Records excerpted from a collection
===============

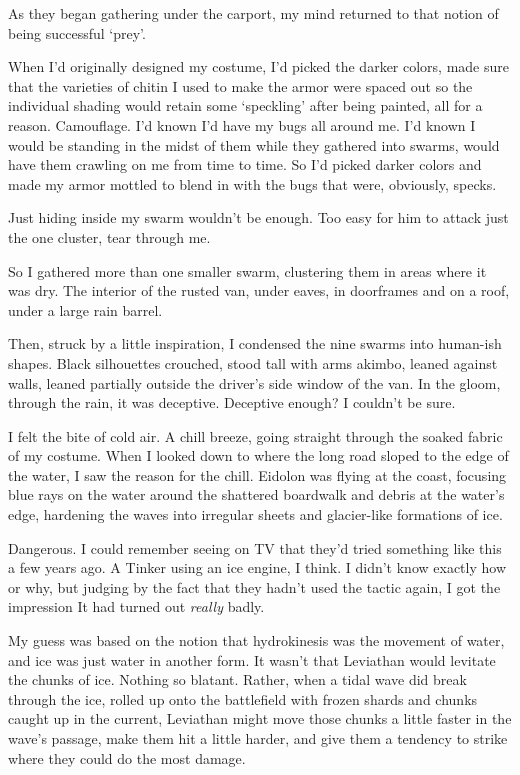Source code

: As they began gathering under the carport, my mind returned to that notion of being successful `prey'.



When I'd originally designed my costume, I'd picked the darker colors, made sure that the varieties of chitin I used to make the armor were spaced out so the individual shading would retain some `speckling' after being painted, all for a reason.  Camouflage.  I'd known I'd have my bugs all around me.  I'd known I would be standing in the midst of them while they gathered into swarms, would have them crawling on me from time to time.  So I'd picked darker colors and made my armor mottled to blend in with the bugs that were, obviously, specks.



Just hiding inside my swarm wouldn't be enough.  Too easy for him to attack just the one cluster, tear through me.



So I gathered more than one smaller swarm, clustering them in areas where it was dry.  The interior of the rusted van, under eaves, in doorframes and on a roof, under a large rain barrel.



Then, struck by a little inspiration, I condensed the nine swarms into human-ish shapes.  Black silhouettes crouched, stood tall with arms akimbo, leaned against walls, leaned partially outside the driver's side window of the van.  In the gloom, through the rain, it was deceptive.  Deceptive enough?  I couldn't be sure.



I felt the bite of cold air.  A chill breeze, going straight through the soaked fabric of my costume.  When I looked down to where the long road sloped to the edge of the water, I saw the reason for the chill.  Eidolon was flying at the coast, focusing blue rays on the water around the shattered boardwalk and debris at the water's edge, hardening the waves into irregular sheets and glacier-like formations of ice.



Dangerous.  I could remember seeing on TV that they'd tried something like this a few years ago.  A Tinker using an ice engine, I think.  I didn't know exactly how or why, but judging by the fact that they hadn't used the tactic again, I got the impression It had turned out \emph{really} badly.



My guess was based on the notion that hydrokinesis was the movement of water, and ice was just water in another form.  It wasn't that Leviathan would levitate the chunks of ice.  Nothing so blatant.  Rather, when a tidal wave did break through the ice, rolled up onto the battlefield with frozen shards and chunks caught up in the current, Leviathan might move those chunks a little faster in the wave's passage, make them hit a little harder, and give them a tendency to strike where they could do the most damage.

===============

Aim of the exercise
Please quote exactly the run of lines that starts the entries and ends at the line containing "As they began", leaving out every picture.

Solution to this task
Source code

: As they began gathering under the carport, my mind returned to that notion of being successful `prey'.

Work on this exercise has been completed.